● Exercise
If an entry holds a picture, skip the picture but copy everything else exactly.

Material for this exercise Start Marker

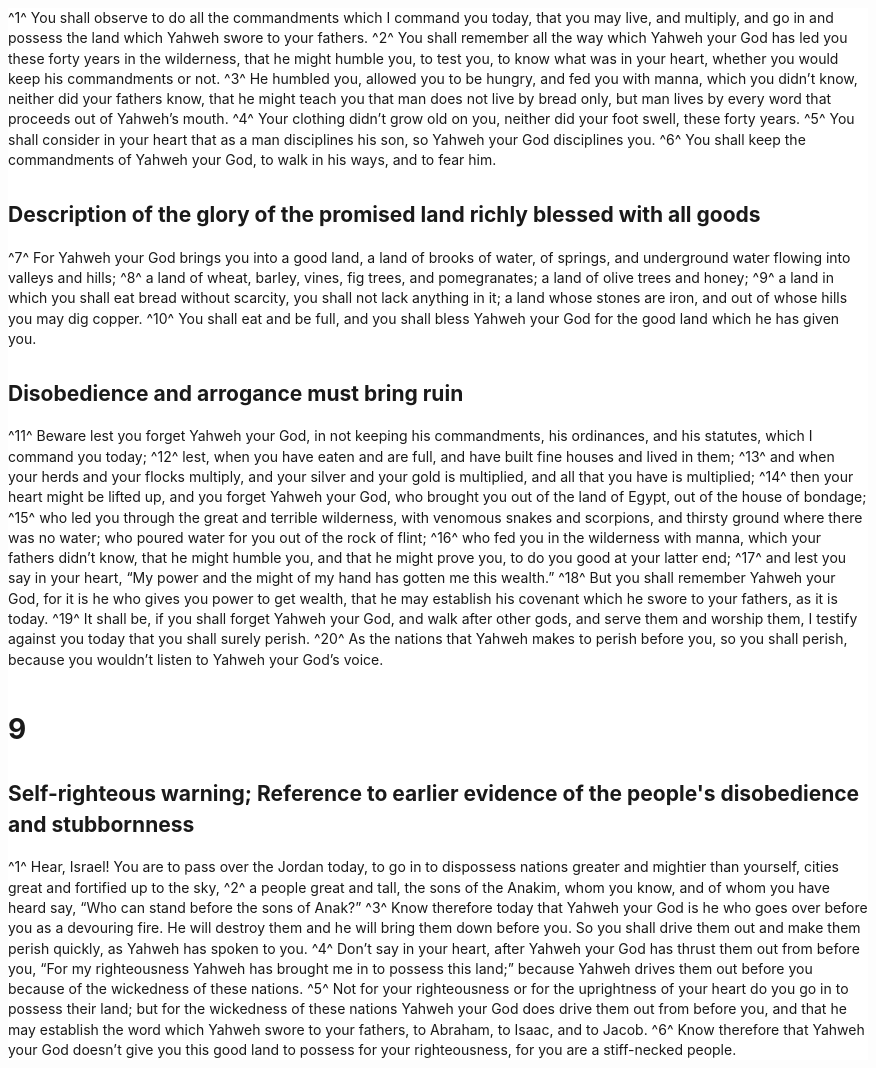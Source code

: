 ^1^ You shall observe to do all the commandments which I command you today, that you may live, and multiply, and go in and possess the land which Yahweh swore to your fathers. ^2^ You shall remember all the way which Yahweh your God has led you these forty years in the wilderness, that he might humble you, to test you, to know what was in your heart, whether you would keep his commandments or not. ^3^ He humbled you, allowed you to be hungry, and fed you with manna, which you didn’t know, neither did your fathers know, that he might teach you that man does not live by bread only, but man lives by every word that proceeds out of Yahweh’s mouth. ^4^ Your clothing didn’t grow old on you, neither did your foot swell, these forty years. ^5^ You shall consider in your heart that as a man disciplines his son, so Yahweh your God disciplines you. ^6^ You shall keep the commandments of Yahweh your God, to walk in his ways, and to fear him.

## Description of the glory of the promised land richly blessed with all goods
^7^ For Yahweh your God brings you into a good land, a land of brooks of water, of springs, and underground water flowing into valleys and hills; ^8^ a land of wheat, barley, vines, fig trees, and pomegranates; a land of olive trees and honey; ^9^ a land in which you shall eat bread without scarcity, you shall not lack anything in it; a land whose stones are iron, and out of whose hills you may dig copper. ^10^ You shall eat and be full, and you shall bless Yahweh your God for the good land which he has given you.

## Disobedience and arrogance must bring ruin
^11^ Beware lest you forget Yahweh your God, in not keeping his commandments, his ordinances, and his statutes, which I command you today; ^12^ lest, when you have eaten and are full, and have built fine houses and lived in them; ^13^ and when your herds and your flocks multiply, and your silver and your gold is multiplied, and all that you have is multiplied; ^14^ then your heart might be lifted up, and you forget Yahweh your God, who brought you out of the land of Egypt, out of the house of bondage; ^15^ who led you through the great and terrible wilderness, with venomous snakes and scorpions, and thirsty ground where there was no water; who poured water for you out of the rock of flint; ^16^ who fed you in the wilderness with manna, which your fathers didn’t know, that he might humble you, and that he might prove you, to do you good at your latter end; ^17^ and lest you say in your heart, “My power and the might of my hand has gotten me this wealth.” ^18^ But you shall remember Yahweh your God, for it is he who gives you power to get wealth, that he may establish his covenant which he swore to your fathers, as it is today. ^19^ It shall be, if you shall forget Yahweh your God, and walk after other gods, and serve them and worship them, I testify against you today that you shall surely perish. ^20^ As the nations that Yahweh makes to perish before you, so you shall perish, because you wouldn’t listen to Yahweh your God’s voice. 

# 9 
## Self-righteous warning; Reference to earlier evidence of the people's disobedience and stubbornness
^1^ Hear, Israel! You are to pass over the Jordan today, to go in to dispossess nations greater and mightier than yourself, cities great and fortified up to the sky, ^2^ a people great and tall, the sons of the Anakim, whom you know, and of whom you have heard say, “Who can stand before the sons of Anak?” ^3^ Know therefore today that Yahweh your God is he who goes over before you as a devouring fire. He will destroy them and he will bring them down before you. So you shall drive them out and make them perish quickly, as Yahweh has spoken to you. ^4^ Don’t say in your heart, after Yahweh your God has thrust them out from before you, “For my righteousness Yahweh has brought me in to possess this land;” because Yahweh drives them out before you because of the wickedness of these nations. ^5^ Not for your righteousness or for the uprightness of your heart do you go in to possess their land; but for the wickedness of these nations Yahweh your God does drive them out from before you, and that he may establish the word which Yahweh swore to your fathers, to Abraham, to Isaac, and to Jacob. ^6^ Know therefore that Yahweh your God doesn’t give you this good land to possess for your righteousness, for you are a stiff-necked people.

Material for this exercise End Marker

● Solution to this problem
Source code

: ^1^ You shall observe to do all the commandments which I command you today, that you may live, and multiply, and go in and possess the land which Yahweh swore to your fathers. ^2^ You shall remember all the way which Yahweh your God has led you these forty years in the wilderness, that he might humble you, to test you, to know what was in your heart, whether you would keep his commandments or not. ^3^ He humbled you, allowed you to be hungry, and fed you with manna, which you didn’t know, neither did your fathers know, that he might teach you that man does not live by bread only, but man lives by every word that proceeds out of Yahweh’s mouth. ^4^ Your clothing didn’t grow old on you, neither did your foot swell, these forty years. ^5^ You shall consider in your heart that as a man disciplines his son, so Yahweh your God disciplines you. ^6^ You shall keep the commandments of Yahweh your God, to walk in his ways, and to fear him.

## Description of the glory of the promised land richly blessed with all goods
^7^ For Yahweh your God brings you into a good land, a land of brooks of water, of springs, and underground water flowing into valleys and hills; ^8^ a land of wheat, barley, vines, fig trees, and pomegranates; a land of olive trees and honey; ^9^ a land in which you shall eat bread without scarcity, you shall not lack anything in it; a land whose stones are iron, and out of whose hills you may dig copper. ^10^ You shall eat and be full, and you shall bless Yahweh your God for the good land which he has given you.

## Disobedience and arrogance must bring ruin
^11^ Beware lest you forget Yahweh your God, in not keeping his commandments, his ordinances, and his statutes, which I command you today; ^12^ lest, when you have eaten and are full, and have built fine houses and lived in them; ^13^ and when your herds and your flocks multiply, and your silver and your gold is multiplied, and all that you have is multiplied; ^14^ then your heart might be lifted up, and you forget Yahweh your God, who brought you out of the land of Egypt, out of the house of bondage; ^15^ who led you through the great and terrible wilderness, with venomous snakes and scorpions, and thirsty ground where there was no water; who poured water for you out of the rock of flint; ^16^ who fed you in the wilderness with manna, which your fathers didn’t know, that he might humble you, and that he might prove you, to do you good at your latter end; ^17^ and lest you say in your heart, “My power and the might of my hand has gotten me this wealth.” ^18^ But you shall remember Yahweh your God, for it is he who gives you power to get wealth, that he may establish his covenant which he swore to your fathers, as it is today. ^19^ It shall be, if you shall forget Yahweh your God, and walk after other gods, and serve them and worship them, I testify against you today that you shall surely perish. ^20^ As the nations that Yahweh makes to perish before you, so you shall perish, because you wouldn’t listen to Yahweh your God’s voice. 

# 9 
## Self-righteous warning; Reference to earlier evidence of the people's disobedience and stubbornness
^1^ Hear, Israel! You are to pass over the Jordan today, to go in to dispossess nations greater and mightier than yourself, cities great and fortified up to the sky, ^2^ a people great and tall, the sons of the Anakim, whom you know, and of whom you have heard say, “Who can stand before the sons of Anak?” ^3^ Know therefore today that Yahweh your God is he who goes over before you as a devouring fire. He will destroy them and he will bring them down before you. So you shall drive them out and make them perish quickly, as Yahweh has spoken to you. ^4^ Don’t say in your heart, after Yahweh your God has thrust them out from before you, “For my righteousness Yahweh has brought me in to possess this land;” because Yahweh drives them out before you because of the wickedness of these nations. ^5^ Not for your righteousness or for the uprightness of your heart do you go in to possess their land; but for the wickedness of these nations Yahweh your God does drive them out from before you, and that he may establish the word which Yahweh swore to your fathers, to Abraham, to Isaac, and to Jacob. ^6^ Know therefore that Yahweh your God doesn’t give you this good land to possess for your righteousness, for you are a stiff-necked people.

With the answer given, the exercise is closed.